Times for YHA had been less successful than had been hoped. Recession on top of restructuring and investment had created difficulties and slowed progress. The sale of hostels to pay for improvement was unpopular and YHA’s finances had not improved as much as everyone expected.
In 1992 YHA appointed Colin as chief executive after Andrew Chineck. Colin declared himself determined to maintain the diversity of hostels to meet the requirements of users, showing that he recognised the fears of many traditional users that hostels would become a chain of cheap hotels.
Colin wanted to retain the simple character of hostels whilst ensuring they were inviting, comfortable, well maintained places to stay. He shrewdly captured the difficulties that YHA faced.

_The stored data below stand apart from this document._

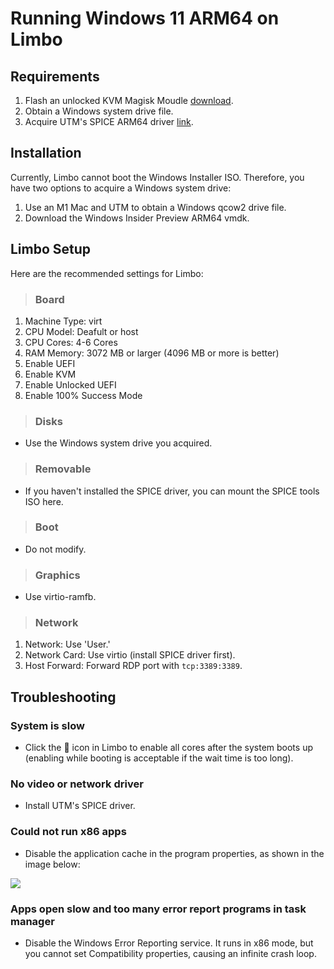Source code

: # Running Windows 11 ARM64 on Limbo

## Requirements
1. Flash an unlocked KVM Magisk Moudle [download](https://github.com/wasdwasd0105/limbo_tensor/releases/download/v0.5.0/unlock_kvm_magisk.zip).
2. Obtain a Windows system drive file.
3. Acquire UTM's SPICE ARM64 driver [link](https://docs.getutm.app/guest-support/windows/).  

## Installation

Currently, Limbo cannot boot the Windows Installer ISO. Therefore, you have two options to acquire a Windows system drive:

1. Use an M1 Mac and UTM to obtain a Windows qcow2 drive file.
2. Download the Windows Insider Preview ARM64 vmdk.

## Limbo Setup

Here are the recommended settings for Limbo:

>### Board 
1. Machine Type: virt
2. CPU Model: Deafult or host
3. CPU Cores: 4-6 Cores
4. RAM Memory: 3072 MB or larger (4096 MB or more is better)
5. Enable UEFI
6. Enable KVM
7. Enable Unlocked UEFI
8. Enable 100% Success Mode

>### Disks
- Use the Windows system drive you acquired.
   
>### Removable
- If you haven't installed the SPICE driver, you can mount the SPICE tools ISO here.

>### Boot
- Do not modify.
   
>### Graphics
- Use virtio-ramfb.

>### Network
1. Network: Use 'User.'
2. Network Card: Use virtio (install SPICE driver first).
3. Host Forward: Forward RDP port with `tcp:3389:3389`.


## Troubleshooting

### System is slow
- Click the 🚀 icon in Limbo to enable all cores after the system boots up (enabling while booting is acceptable if the wait time is too long).

### No video or network driver
- Install UTM's SPICE driver.

### Could not run x86 apps

- Disable the application cache in the program properties, as shown in the image below:

![](https://github.com/wasdwasd0105/limbo_tensor/blob/master/pics/disable_application_cache.png?raw=true)

### Apps open slow and too many error report programs in task manager

- Disable the Windows Error Reporting service. It runs in x86 mode, but you cannot set Compatibility properties, causing an infinite crash loop.
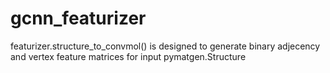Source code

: # gcnn_featurizer

featurizer.structure_to_convmol() is designed to generate binary adjecency and vertex feature matrices for input pymatgen.Structure
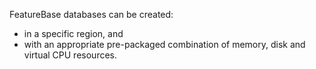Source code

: FeatureBase databases can be created:
* in a specific region, and
* with an appropriate pre-packaged combination of memory, disk and virtual CPU resources.
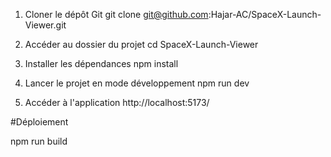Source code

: 1. Cloner le dépôt Git
   git clone git@github.com:Hajar-AC/SpaceX-Launch-Viewer.git
   
2. Accéder au dossier du projet
   cd SpaceX-Launch-Viewer

3. Installer les dépendances
   npm install

4. Lancer le projet en mode développement
   npm run dev

5. Accéder à l'application
   http://localhost:5173/

#Déploiement

npm run build





   
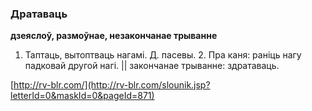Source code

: ### Дратаваць
**дзеяслоў, размоўнае, незакончанае трыванне**

1. Таптаць, вытоптваць нагамі. Д. пасевы. 2. Пра каня: раніць нагу падковай другой нагі. || закончанае трыванне: здратаваць.

<a rel="author">[http://rv-blr.com/](http://rv-blr.com/slounik.jsp?letterId=0&maskId=0&pageId=871)</a>
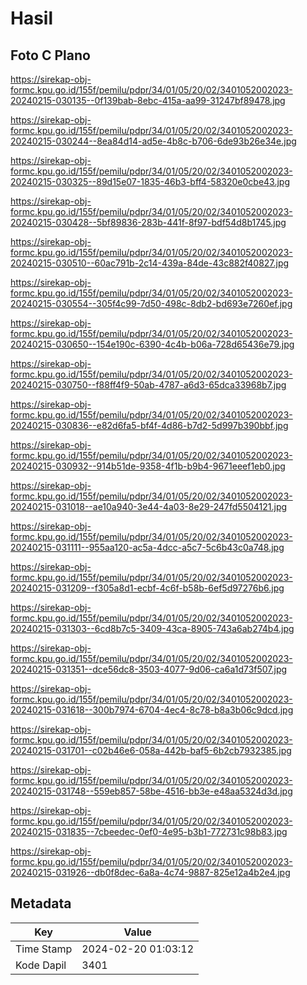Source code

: # Hasil

## Foto C Plano

https://sirekap-obj-formc.kpu.go.id/155f/pemilu/pdpr/34/01/05/20/02/3401052002023-20240215-030135--0f139bab-8ebc-415a-aa99-31247bf89478.jpg

https://sirekap-obj-formc.kpu.go.id/155f/pemilu/pdpr/34/01/05/20/02/3401052002023-20240215-030244--8ea84d14-ad5e-4b8c-b706-6de93b26e34e.jpg

https://sirekap-obj-formc.kpu.go.id/155f/pemilu/pdpr/34/01/05/20/02/3401052002023-20240215-030325--89d15e07-1835-46b3-bff4-58320e0cbe43.jpg

https://sirekap-obj-formc.kpu.go.id/155f/pemilu/pdpr/34/01/05/20/02/3401052002023-20240215-030428--5bf89836-283b-441f-8f97-bdf54d8b1745.jpg

https://sirekap-obj-formc.kpu.go.id/155f/pemilu/pdpr/34/01/05/20/02/3401052002023-20240215-030510--60ac791b-2c14-439a-84de-43c882f40827.jpg

https://sirekap-obj-formc.kpu.go.id/155f/pemilu/pdpr/34/01/05/20/02/3401052002023-20240215-030554--305f4c99-7d50-498c-8db2-bd693e7260ef.jpg

https://sirekap-obj-formc.kpu.go.id/155f/pemilu/pdpr/34/01/05/20/02/3401052002023-20240215-030650--154e190c-6390-4c4b-b06a-728d65436e79.jpg

https://sirekap-obj-formc.kpu.go.id/155f/pemilu/pdpr/34/01/05/20/02/3401052002023-20240215-030750--f88ff4f9-50ab-4787-a6d3-65dca33968b7.jpg

https://sirekap-obj-formc.kpu.go.id/155f/pemilu/pdpr/34/01/05/20/02/3401052002023-20240215-030836--e82d6fa5-bf4f-4d86-b7d2-5d997b390bbf.jpg

https://sirekap-obj-formc.kpu.go.id/155f/pemilu/pdpr/34/01/05/20/02/3401052002023-20240215-030932--914b51de-9358-4f1b-b9b4-9671eeef1eb0.jpg

https://sirekap-obj-formc.kpu.go.id/155f/pemilu/pdpr/34/01/05/20/02/3401052002023-20240215-031018--ae10a940-3e44-4a03-8e29-247fd5504121.jpg

https://sirekap-obj-formc.kpu.go.id/155f/pemilu/pdpr/34/01/05/20/02/3401052002023-20240215-031111--955aa120-ac5a-4dcc-a5c7-5c6b43c0a748.jpg

https://sirekap-obj-formc.kpu.go.id/155f/pemilu/pdpr/34/01/05/20/02/3401052002023-20240215-031209--f305a8d1-ecbf-4c6f-b58b-6ef5d97276b6.jpg

https://sirekap-obj-formc.kpu.go.id/155f/pemilu/pdpr/34/01/05/20/02/3401052002023-20240215-031303--6cd8b7c5-3409-43ca-8905-743a6ab274b4.jpg

https://sirekap-obj-formc.kpu.go.id/155f/pemilu/pdpr/34/01/05/20/02/3401052002023-20240215-031351--dce56dc8-3503-4077-9d06-ca6a1d73f507.jpg

https://sirekap-obj-formc.kpu.go.id/155f/pemilu/pdpr/34/01/05/20/02/3401052002023-20240215-031618--300b7974-6704-4ec4-8c78-b8a3b06c9dcd.jpg

https://sirekap-obj-formc.kpu.go.id/155f/pemilu/pdpr/34/01/05/20/02/3401052002023-20240215-031701--c02b46e6-058a-442b-baf5-6b2cb7932385.jpg

https://sirekap-obj-formc.kpu.go.id/155f/pemilu/pdpr/34/01/05/20/02/3401052002023-20240215-031748--559eb857-58be-4516-bb3e-e48aa5324d3d.jpg

https://sirekap-obj-formc.kpu.go.id/155f/pemilu/pdpr/34/01/05/20/02/3401052002023-20240215-031835--7cbeedec-0ef0-4e95-b3b1-772731c98b83.jpg

https://sirekap-obj-formc.kpu.go.id/155f/pemilu/pdpr/34/01/05/20/02/3401052002023-20240215-031926--db0f8dec-6a8a-4c74-9887-825e12a4b2e4.jpg


## Metadata

| Key        | Value               |
| ---------- | ------------------- |
| Time Stamp | 2024-02-20 01:03:12 |
| Kode Dapil | 3401                |



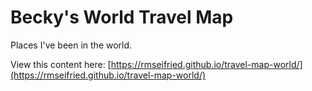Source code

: # Becky's World Travel Map
Places I've been in the world.

View this content here: [https://rmseifried.github.io/travel-map-world/](https://rmseifried.github.io/travel-map-world/)

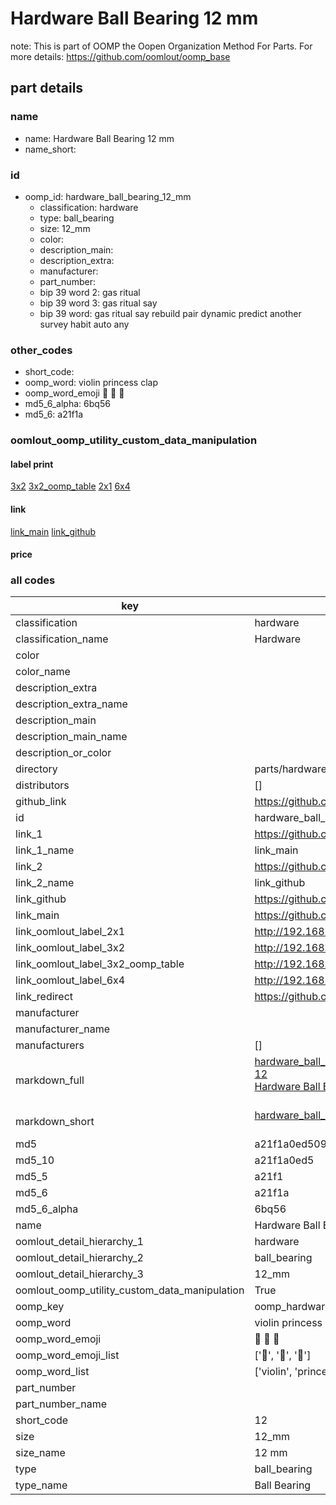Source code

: # Hardware Ball Bearing 12 mm  

note: This is part of OOMP the Oopen Organization Method For Parts. For more details: https://github.com/oomlout/oomp_base

##  part details
  







### name
* name: Hardware Ball Bearing 12 mm
* name_short: 
### id
* oomp_id: hardware_ball_bearing_12_mm
  * classification: hardware
  * type: ball_bearing
  * size: 12_mm
  * color: 
  * description_main: 
  * description_extra: 
  * manufacturer: 
  * part_number: 
  * bip 39 word 2: gas ritual
  * bip 39 word 3: gas ritual say
  * bip 39 word: gas ritual say rebuild pair dynamic predict another survey habit auto any

### other_codes
* short_code: 
* oomp_word: violin princess clap
* oomp_word_emoji :violin: :princess: :clap:
* md5_6_alpha: 6bq56
* md5_6: a21f1a






### oomlout_oomp_utility_custom_data_manipulation
#### label print
[3x2](http://192.168.1.245:1112/?label=oomp%206bq56)
[3x2_oomp_table](http://192.168.1.108:1112/?label=oomp%206bq56)
[2x1](http://192.168.1.242:1112/?label=oomp%206bq56)
[6x4](http://192.168.1.55:1112/?label=oomp%206bq56)    

#### link

[link_main](https://github.com/oomlout/oomlout_oomp_version_1_messy/tree/main/parts/hardware_ball_bearing_12_mm) [link_github](https://github.com/oomlout/oomlout_oomp_version_1_messy/tree/main/parts/hardware_ball_bearing_12_mm)                             

#### price







### all codes 
| key | value |  
| --- | --- |  
| classification | hardware |  
| classification_name | Hardware |  
| color |  |  
| color_name |  |  
| description_extra |  |  
| description_extra_name |  |  
| description_main |  |  
| description_main_name |  |  
| description_or_color |   |  
| directory | parts/hardware_ball_bearing_12_mm |  
| distributors | [] |  
| github_link | https://github.com/oomlout/oomlout_oomp_part_src/tree/main/parts/hardware_ball_bearing_12_mm |  
| id | hardware_ball_bearing_12_mm |  
| link_1 | https://github.com/oomlout/oomlout_oomp_version_1_messy/tree/main/parts/hardware_ball_bearing_12_mm |  
| link_1_name | link_main |  
| link_2 | https://github.com/oomlout/oomlout_oomp_version_1_messy/tree/main/parts/hardware_ball_bearing_12_mm |  
| link_2_name | link_github |  
| link_github | https://github.com/oomlout/oomlout_oomp_version_1_messy/tree/main/parts/hardware_ball_bearing_12_mm |  
| link_main | https://github.com/oomlout/oomlout_oomp_version_1_messy/tree/main/parts/hardware_ball_bearing_12_mm |  
| link_oomlout_label_2x1 | http://192.168.1.242:1112/?label=oomp%206bq56 |  
| link_oomlout_label_3x2 | http://192.168.1.245:1112/?label=oomp%206bq56 |  
| link_oomlout_label_3x2_oomp_table | http://192.168.1.108:1112/?label=oomp%206bq56 |  
| link_oomlout_label_6x4 | http://192.168.1.55:1112/?label=oomp%206bq56 |  
| link_redirect | https://github.com/oomlout/oomlout_oomp_version_1_messy/tree/main/parts/hardware_ball_bearing_12_mm |  
| manufacturer |  |  
| manufacturer_name |  |  
| manufacturers | [] |  
| markdown_full | [hardware_ball_bearing_12_mm](none)<br>[12](none)<br>[Hardware Ball Bearing 12 Mm](none)<br><br> |  
| markdown_short | [hardware_ball_bearing_12_mm](none)<br><br> |  
| md5 | a21f1a0ed5099535134f8b357feea300 |  
| md5_10 | a21f1a0ed5 |  
| md5_5 | a21f1 |  
| md5_6 | a21f1a |  
| md5_6_alpha | 6bq56 |  
| name | Hardware Ball Bearing 12 mm |  
| oomlout_detail_hierarchy_1 | hardware |  
| oomlout_detail_hierarchy_2 | ball_bearing |  
| oomlout_detail_hierarchy_3 | 12_mm |  
| oomlout_oomp_utility_custom_data_manipulation | True |  
| oomp_key | oomp_hardware_ball_bearing_12_mm |  
| oomp_word | violin princess clap |  
| oomp_word_emoji | :violin: :princess: :clap: |  
| oomp_word_emoji_list | [':violin:', ':princess:', ':clap:'] |  
| oomp_word_list | ['violin', 'princess', 'clap'] |  
| part_number |  |  
| part_number_name |  |  
| short_code | 12 |  
| size | 12_mm |  
| size_name | 12 mm |  
| type | ball_bearing |  
| type_name | Ball Bearing |  
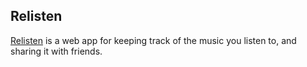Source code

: ## Relisten

[Relisten](https://relisten.xyz) is a web app for keeping track of the music you listen to,
and sharing it with friends.
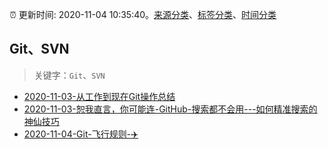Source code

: :alarm_clock: 更新时间: 2020-11-04 10:35:40。[来源分类](../README.md)、[标签分类](../TAGS.md)、[时间分类](../TIMELINE.md)

## Git、SVN


> 关键字：`Git`、`SVN`



- [2020-11-03-从工作到现在Git操作总结](https://juejin.im/post/6891146425590087693) 
- [2020-11-03-恕我直言，你可能连-GitHub-搜索都不会用---如何精准搜索的神仙技巧](https://juejin.im/post/6891056415440535565) 
- [2020-11-04-Git-飞行规则-✈️](https://www.v2ex.com/t/721773) 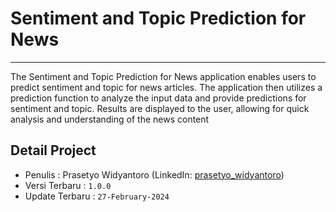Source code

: # Sentiment and Topic Prediction for News
---
The Sentiment and Topic Prediction for News application enables users to predict sentiment and topic for news articles. The application then utilizes a prediction function to analyze the input data and provide predictions for sentiment and topic. Results are displayed to the user, allowing for quick analysis and understanding of the news content

## Detail Project

* Penulis : Prasetyo Widyantoro (LinkedIn: [prasetyo_widyantoro](https://www.linkedin.com/in/prasetyowidyantoro/))
* Versi Terbaru : `1.0.0`
* Update Terbaru : `27-February-2024`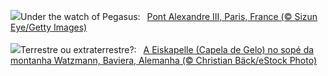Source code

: ![](https://www.bing.com/th?id=OHR.ParisBridge_EN-GB8372523882_UHD.jpg&w=1000)Under the watch of Pegasus:&nbsp;&ensp;[Pont Alexandre III, Paris, France (© Sizun Eye/Getty Images)](https://www.bing.com/th?id=OHR.ParisBridge_EN-GB8372523882_UHD.jpg)
<br><br/>
![](https://www.bing.com/th?id=OHR.IceChapel_PT-BR9970254317_UHD.jpg&w=1000)Terrestre ou extraterrestre?:&nbsp;&ensp;[A Eiskapelle (Capela de Gelo) no sopé da montanha Watzmann, Baviera, Alemanha (© Christian Bäck/eStock Photo)](https://www.bing.com/th?id=OHR.IceChapel_PT-BR9970254317_UHD.jpg)
<br><br/>
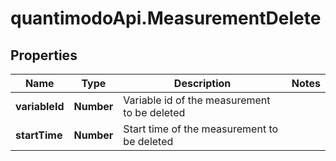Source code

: # quantimodoApi.MeasurementDelete

## Properties
Name | Type | Description | Notes
------------ | ------------- | ------------- | -------------
**variableId** | **Number** | Variable id of the measurement to be deleted | 
**startTime** | **Number** | Start time of the measurement to be deleted | 


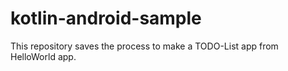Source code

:# kotlin-android-sample
This repository saves the process to make a TODO-List app from HelloWorld app.
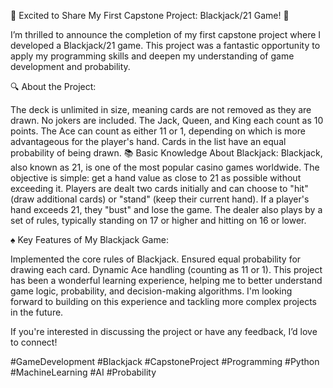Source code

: 🎉 Excited to Share My First Capstone Project: Blackjack/21 Game! 🎉

I’m thrilled to announce the completion of my first capstone project where I developed a Blackjack/21 game. This project was a fantastic opportunity to apply my programming skills and deepen my understanding of game development and probability.

🔍 About the Project:

The deck is unlimited in size, meaning cards are not removed as they are drawn.
No jokers are included.
The Jack, Queen, and King each count as 10 points.
The Ace can count as either 11 or 1, depending on which is more advantageous for the player's hand.
Cards in the list have an equal probability of being drawn.
📚 Basic Knowledge About Blackjack:
Blackjack, also known as 21, is one of the most popular casino games worldwide. The objective is simple: get a hand value as close to 21 as possible without exceeding it. Players are dealt two cards initially and can choose to "hit" (draw additional cards) or "stand" (keep their current hand). If a player's hand exceeds 21, they "bust" and lose the game. The dealer also plays by a set of rules, typically standing on 17 or higher and hitting on 16 or lower.

♠ Key Features of My Blackjack Game:

Implemented the core rules of Blackjack.
Ensured equal probability for drawing each card.
Dynamic Ace handling (counting as 11 or 1).
This project has been a wonderful learning experience, helping me to better understand game logic, probability, and decision-making algorithms. I'm looking forward to building on this experience and tackling more complex projects in the future.

If you're interested in discussing the project or have any feedback, I’d love to connect!

#GameDevelopment #Blackjack #CapstoneProject #Programming #Python #MachineLearning #AI #Probability
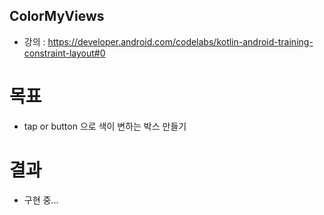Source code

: ## ColorMyViews

- 강의 : https://developer.android.com/codelabs/kotlin-android-training-constraint-layout#0

# 목표

- tap or button 으로 색이 변하는 박스 만들기

# 결과

- 구현 중...

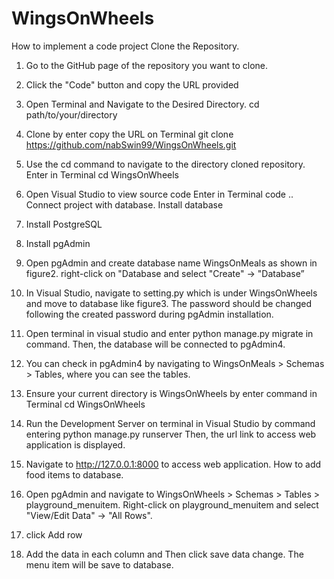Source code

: # WingsOnWheels
How to implement a code project
Clone the Repository.
1.	Go to the GitHub page of the repository you want to clone.
2.	Click the "Code" button and copy the URL provided
3.	Open Terminal and Navigate to the Desired Directory.
cd path/to/your/directory
4.	Clone by enter copy the URL on Terminal
git clone https://github.com/nabSwin99/WingsOnWheels.git
5.	Use the cd command to navigate to the directory cloned repository.
Enter in Terminal cd WingsOnWheels 

6.	Open Visual Studio to view source code
Enter in Terminal code ..
	Connect project with database.
	Install database
1.	Install PostgreSQL
2.	Install pgAdmin
3.	Open pgAdmin and create database name WingsOnMeals as shown in figure2. right-click on "Database and select "Create" -> "Database”
4.	In Visual Studio, navigate to setting.py which is under WingsOnWheels  and move to database like figure3. The password should be changed following the created password during pgAdmin installation.
5.	Open terminal in visual studio and enter
 python manage.py migrate in command. Then, the database will be connected to pgAdmin4.
6.	You can check in pgAdmin4 by navigating to WingsOnMeals > Schemas > Tables, where you can see the tables.
7.	Ensure your current directory is WingsOnWheels by enter command in Terminal 
cd WingsOnWheels 
8.	Run the Development Server on terminal in Visual Studio by command entering
python manage.py runserver 
Then, the url link to access web application is displayed.
9.	Navigate to http://127.0.0.1:8000 to access web application.
How to add food items to database.
10. Open pgAdmin and navigate to WingsOnWheels > Schemas > Tables > playground_menuitem. Right-click on playground_menuitem and select "View/Edit Data" -> "All Rows".
11. click Add row
12. Add the data in each column and Then click save data change. The menu item will be save to database.
 
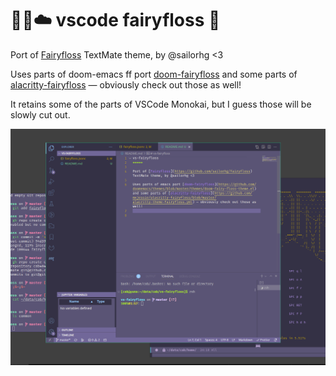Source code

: 🌙💫☁️ vscode fairyfloss 🌟
=====

Port of [Fairyfloss](https://github.com/sailorhg/fairyfloss) TextMate theme, by @sailorhg <3

Uses parts of doom-emacs ff port [doom-fairyfloss](https://github.com/doomemacs/themes/blob/master/themes/doom-fairy-floss-theme.el) and some parts of [alacritty-fairyfloss](https://github.com/mxjessie/alacritty-fairyfloss/blob/master/alacritty-theme-fairyfloss.yml) — obviously check out those as well!

It retains some of the parts of VSCode Monokai, but I guess those will be slowly cut out.

![ff.png](./ff.png)
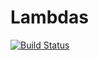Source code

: # Lambdas

[![Build Status](https://travis-ci.org/phipsgabler/Lambdas.jl.svg?branch=master)](https://travis-ci.org/phipsgabler/Lambdas.jl)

He brought stability and a steady hand to the organisation while also driving through cuts to create efficiency and savings. At times funds were so short Colin banned peak time phone calls and the use of first class post but he avoided further contentious change and concentrated on steady improvement, prudent investment and gradual modernisation.
In 1999 as Colin prepared to retire YHA was ready for the momentous changes that would lead to the significant sales of property, major investments and governance reform of the new millennium. The DJH, Germany’s youth hostel association, presented its highest award, the Richard Schirrmann medal, to Colin on his retirement in recognition of his contribution to youth hostels.
Today YHA records near-record numbers staying though it has many fewer hostels than before. Its strong commercial approach allied to its strength as a charity has built on Colin’s consolidation which ensured its prosperity. Youth hostels in North Wales owe him a particular debt.
Colin died on 14 August in North Wales where he had lived since his retirement.